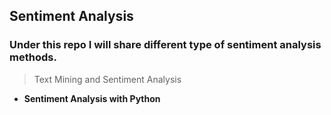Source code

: ## Sentiment Analysis
### Under this repo I will share different type of sentiment analysis methods.
>Text Mining and Sentiment Analysis
- **Sentiment Analysis with Python**
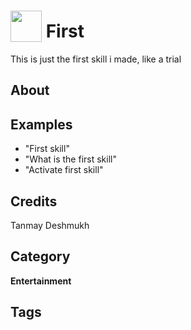 # <img src="https://raw.githack.com/FortAwesome/Font-Awesome/master/svgs/solid/comment-dollar.svg" card_color="#BBBEFE" width="50" height="50" style="vertical-align:bottom"/> First
This is just the first skill i made, like a trial

## About


## Examples
* "First skill"
* "What is the first skill"
* "Activate first skill"

## Credits
Tanmay Deshmukh

## Category
**Entertainment**

## Tags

Work to be completed => Repeat all of the entries above exactly. Keep pictures out of it.

Task output =>
Source code

: ## Sentiment Analysis
### Under this repo I will share different type of sentiment analysis methods.
>Text Mining and Sentiment Analysis
- **Sentiment Analysis with Python**
 # <img src="https://raw.githack.com/FortAwesome/Font-Awesome/master/svgs/solid/comment-dollar.svg" card_color="#BBBEFE" width="50" height="50" style="vertical-align:bottom"/> First
This is just the first skill i made, like a trial

## About


## Examples
* "First skill"
* "What is the first skill"
* "Activate first skill"

## Credits
Tanmay Deshmukh

## Category
**Entertainment**

## Tags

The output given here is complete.